The question is, what do we want our transportation future to look like? How do we want to pursue opportunities? The purpose here is to identify a few of the opportunities before us and show how the smallest in paradigm shifts can bring about large changes in the way we design our transportation system.
While our communications networks innovate at the speed of light our transportation networks languish in medieval models. Our governments continue to prop up the past, supporting old paradigms in the name of progress.
Don't get me wrong, there certainly is a business model for the train industry. Its just the idea of supporting it with tax dollars while locking out highly innovative transportation schemes seems like a plan bent on destruction. Adding more lanes to the freeway? We all know how well that works. For every new lane, capacity for that lane is incrementily smaller than the lane coming before it.
After all, it is well recognized the concept of individualized transport (in this case walking, biking, or the personal automobile) is not going away. So why are we trying to force square pegs into round holes? Why do we spend such a large percentage of our transportation resources on quixotic concepts giving ever smaller returns on investment? To answer that is to delve into an area of the human psyche outside the scope of this blog.

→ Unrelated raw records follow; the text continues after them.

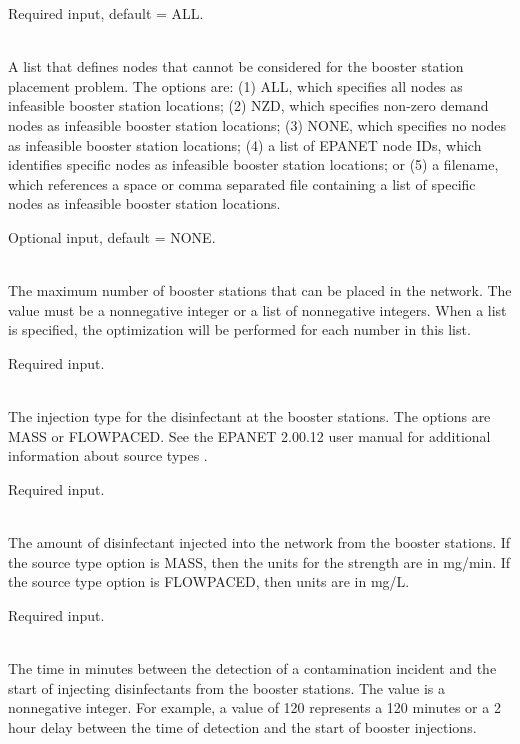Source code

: \begin{description}[topsep=0pt,parsep=0.5em,itemsep=-0.4em]
\begin{description}[topsep=0pt,parsep=0.5em,itemsep=-0.4em]
                Required input, default = ALL.
    \item[{infeasible nodes}]\hfill
\\A list that defines nodes that cannot be considered for the booster station placement problem.
                The options are: (1) ALL, which specifies all nodes as infeasible booster station locations;
                (2) NZD, which specifies non-zero demand nodes as infeasible booster station locations;
                (3) NONE, which specifies no nodes as infeasible booster station locations;
                (4) a list of EPANET node IDs, which identifies specific nodes as infeasible booster station locations; or
                (5) a filename, which references a space or comma separated file containing a list of 
                specific nodes as infeasible booster station locations. 
                
                Optional input, default = NONE.
    \item[{max boosters}]\hfill
\\The maximum number of booster stations that can be placed in the
                network. The value must be a nonnegative integer or a list of
                nonnegative integers. When a list is specified, the optimization
                will be performed for each number in this list.
                
                Required input.
    \item[{type}]\hfill
\\The injection type for the disinfectant at the booster stations. 
                The options are MASS or FLOWPACED. 
                See the EPANET 2.00.12 user manual for additional information about source types \cite{EPANETusermanual}.
                
                Required input.
    \item[{strength}]\hfill
\\The amount of disinfectant injected into the network from the booster stations.  
                If the source type option is MASS, then the units for the strength are in mg/min.  
                If the source type option is FLOWPACED, then units are in mg/L.
                
                Required input.
    \item[{response time}]\hfill
\\The time in minutes between the detection of a contamination incident and 
                the start of injecting disinfectants from the booster stations. The value 
                is a nonnegative integer. For example, a value of 120 represents 
                a 120 minutes or a 2 hour delay between the time of detection and 
                the start of booster injections.
				

\end{description}
\end{description}
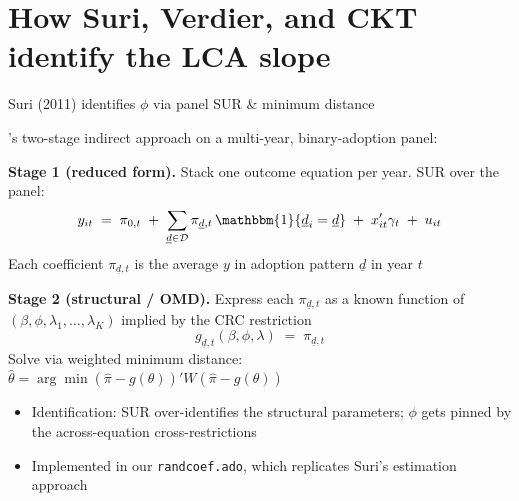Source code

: \documentclass[10pt,aspectratio=169]{beamer}
\newcommand{\phicoef}{\phi}
\begin{document}
\section{How Suri, Verdier, and CKT identify the LCA slope}

\begin{frame}{Suri (2011) identifies $\phicoef$ via panel SUR \& minimum distance}

  \citet{suriSelectionComparativeAdvantage2011}'s two-stage indirect approach on a multi-year, binary-adoption panel:

  \textbf{Stage 1 (reduced form).}
  Stack one outcome equation per year. SUR over the panel:
  \[
    y_{it} \;=\; \pi_{0,t} \;+\; \sum_{\underline{d}\in\mathcal{D}} \pi_{\underline{d},t}\, \mathbbm{1}\{\underline{d}_i = \underline{d}\} \;+\; x_{it}'\gamma_t \;+\; u_{it}
  \]
  Each coefficient $\pi_{\underline{d}, t}$ is the average $y$ in adoption pattern $\underline{d}$ in year $t$

  \textbf{Stage 2 (structural / OMD).}
  Express each $\pi_{\underline{d}, t}$ as a known function of $(\beta, \phicoef, \lambda_1, \ldots, \lambda_K)$ implied by the CRC restriction
  \[
    g_{\underline{d}, t}(\beta, \phicoef, \lambda) \;=\; \pi_{\underline{d}, t}
  \]
  Solve via weighted minimum distance: $\hat\theta = \arg\min (\hat\pi - g(\theta))' W (\hat\pi - g(\theta))$

  \vspace{0.2em}
  \begin{itemize}
    \item Identification: SUR over-identifies the structural parameters; $\phicoef$ gets pinned by the across-equation cross-restrictions
    \item Implemented in our \texttt{randcoef.ado}, which replicates Suri's estimation approach
  \end{itemize}

\end{frame}
\end{document}
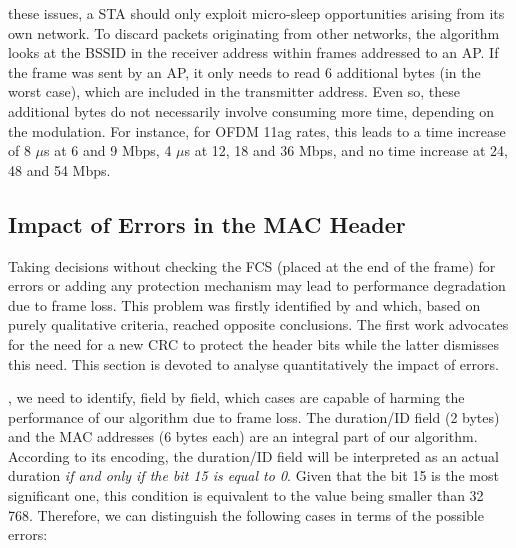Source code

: \documentclass[twoside,nohyper]{tufte-book}
\theoremstyle{definition}
\theoremstyle{definition}
\theoremstyle{definition}
\theoremstyle{remark}
\begin{document}
 these issues, a STA should only
exploit micro-sleep opportunities arising from its own network. To
discard packets originating from other networks, the algorithm looks at
the BSSID in the receiver address within frames addressed to an AP. If
the frame was sent by an AP, it only needs to read 6 additional bytes
(in the worst case), which are included in the transmitter address. Even
so, these additional bytes do not necessarily involve consuming more
time, depending on the modulation. For instance, for OFDM 11ag rates,
this leads to a time increase of 8 \(\mu\)s at 6 and 9 Mbps, 4 \(\mu\)s
at 12, 18 and 36 Mbps, and no time increase at 24, 48 and 54 Mbps.

\hypertarget{impact-of-errors-in-the-mac-header}{%
\subsection{Impact of Errors in the MAC
Header}\label{impact-of-errors-in-the-mac-header}}

Taking decisions without checking the FCS (placed at the end of the
frame) for errors or adding any protection mechanism may lead to
performance degradation due to frame loss. This problem was firstly
identified by \citet{Balaji2010}\cite{Balaji2010} and
\citet{Prasad2014}\cite{Prasad2014} which, based on purely qualitative
criteria, reached opposite conclusions. The first work advocates for the
need for a new CRC to protect the header bits while the latter dismisses
this need. This section is devoted to analyse quantitatively the impact
of errors.

, we need to identify, field by field,
which cases are capable of harming the performance of our algorithm due
to frame loss. The duration/ID field (2 bytes) and the MAC addresses (6
bytes each) are an integral part of our algorithm. According to its
encoding, the duration/ID field will be interpreted as an actual
duration \emph{if and only if the bit 15 is equal to 0}. Given that the
bit 15 is the most significant one, this condition is equivalent to the
value being smaller than 32 768. Therefore, we can distinguish the
following cases in terms of the possible errors:
\end{document}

Our transportation network should be evolving along a curve similar to the communications industry. The average speed of the network should be increasing. It doesn't seem to be heading that way from my perspective. It is estimated that 700,000 years (yes those are human years not dog years) are lost because of surface transportation congestion every year. Lost productivity as a result of traffic congestion in the U.S. is estimated at 2.2% of GNP. Is this a future we want for us or our kids?